What to do >>
Check every line of the entries that follow, and copy the ones containing "NestedServletException".

::: Entries shown

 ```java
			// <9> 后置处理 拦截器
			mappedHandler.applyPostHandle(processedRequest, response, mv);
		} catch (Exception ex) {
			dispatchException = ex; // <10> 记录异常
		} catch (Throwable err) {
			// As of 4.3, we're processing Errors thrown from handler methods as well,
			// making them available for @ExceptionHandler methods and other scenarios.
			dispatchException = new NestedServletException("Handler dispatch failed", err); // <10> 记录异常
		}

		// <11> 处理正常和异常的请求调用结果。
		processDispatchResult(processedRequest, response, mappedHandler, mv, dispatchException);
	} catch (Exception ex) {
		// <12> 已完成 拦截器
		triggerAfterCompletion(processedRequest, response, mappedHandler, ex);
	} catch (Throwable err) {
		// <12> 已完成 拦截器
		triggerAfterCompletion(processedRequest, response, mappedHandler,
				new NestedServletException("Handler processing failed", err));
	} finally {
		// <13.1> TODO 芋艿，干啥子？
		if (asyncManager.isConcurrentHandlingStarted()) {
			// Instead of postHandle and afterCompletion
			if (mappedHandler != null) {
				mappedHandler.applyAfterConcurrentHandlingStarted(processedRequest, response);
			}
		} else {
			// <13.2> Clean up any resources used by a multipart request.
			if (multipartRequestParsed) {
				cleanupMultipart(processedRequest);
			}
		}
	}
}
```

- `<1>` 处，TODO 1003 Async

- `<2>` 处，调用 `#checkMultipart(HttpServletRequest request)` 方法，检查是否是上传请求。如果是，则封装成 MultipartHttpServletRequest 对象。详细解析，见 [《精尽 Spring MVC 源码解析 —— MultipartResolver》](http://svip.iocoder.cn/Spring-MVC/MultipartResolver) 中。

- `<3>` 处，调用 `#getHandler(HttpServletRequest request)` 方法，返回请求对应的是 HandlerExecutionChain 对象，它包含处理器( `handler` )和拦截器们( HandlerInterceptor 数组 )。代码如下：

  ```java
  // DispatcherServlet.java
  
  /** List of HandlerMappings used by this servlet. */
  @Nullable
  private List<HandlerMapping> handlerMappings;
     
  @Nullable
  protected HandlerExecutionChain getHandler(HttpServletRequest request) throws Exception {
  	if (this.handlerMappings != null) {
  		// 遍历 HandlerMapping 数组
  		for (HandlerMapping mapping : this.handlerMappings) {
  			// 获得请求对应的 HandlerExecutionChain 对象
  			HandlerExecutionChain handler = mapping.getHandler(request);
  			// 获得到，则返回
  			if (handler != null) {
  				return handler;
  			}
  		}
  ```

::::::
::: Entries shown

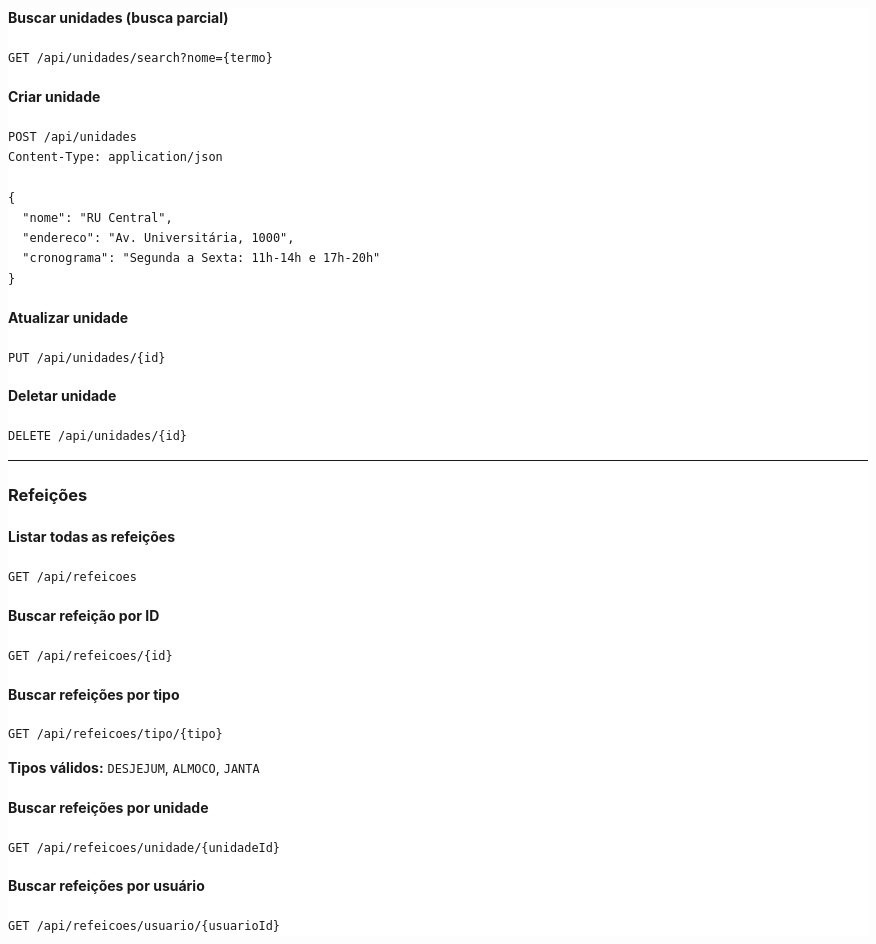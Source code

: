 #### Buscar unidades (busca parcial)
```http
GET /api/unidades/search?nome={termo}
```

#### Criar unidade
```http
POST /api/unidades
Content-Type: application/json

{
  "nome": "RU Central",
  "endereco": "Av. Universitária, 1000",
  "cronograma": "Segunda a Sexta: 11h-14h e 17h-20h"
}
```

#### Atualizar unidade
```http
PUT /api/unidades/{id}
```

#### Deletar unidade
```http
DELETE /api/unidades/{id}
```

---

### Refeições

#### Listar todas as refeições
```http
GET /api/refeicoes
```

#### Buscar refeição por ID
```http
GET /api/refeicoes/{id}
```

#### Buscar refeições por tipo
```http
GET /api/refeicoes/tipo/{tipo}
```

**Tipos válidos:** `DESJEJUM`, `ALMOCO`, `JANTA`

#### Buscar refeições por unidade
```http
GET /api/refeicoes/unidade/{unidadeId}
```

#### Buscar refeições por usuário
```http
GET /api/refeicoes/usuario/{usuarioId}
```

::::::
::: Entries shown

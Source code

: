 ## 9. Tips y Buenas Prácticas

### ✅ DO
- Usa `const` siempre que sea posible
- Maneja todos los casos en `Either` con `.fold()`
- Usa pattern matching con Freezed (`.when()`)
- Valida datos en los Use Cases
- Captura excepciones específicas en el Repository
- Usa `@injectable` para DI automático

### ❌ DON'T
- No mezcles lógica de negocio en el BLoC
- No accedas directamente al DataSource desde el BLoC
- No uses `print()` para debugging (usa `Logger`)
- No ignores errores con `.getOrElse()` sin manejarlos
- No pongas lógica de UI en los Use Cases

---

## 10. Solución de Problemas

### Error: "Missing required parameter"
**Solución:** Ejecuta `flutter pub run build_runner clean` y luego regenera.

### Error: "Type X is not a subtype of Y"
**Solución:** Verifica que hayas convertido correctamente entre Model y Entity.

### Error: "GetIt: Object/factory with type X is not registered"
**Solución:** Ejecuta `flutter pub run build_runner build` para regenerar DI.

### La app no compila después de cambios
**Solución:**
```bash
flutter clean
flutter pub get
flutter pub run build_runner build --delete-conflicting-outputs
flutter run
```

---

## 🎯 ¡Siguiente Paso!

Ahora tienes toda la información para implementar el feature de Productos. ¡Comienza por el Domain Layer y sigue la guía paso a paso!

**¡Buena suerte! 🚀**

::::::

Task solution >>
			dispatchException = new NestedServletException("Handler dispatch failed", err); // <10> 记录异常
				new NestedServletException("Handler processing failed", err));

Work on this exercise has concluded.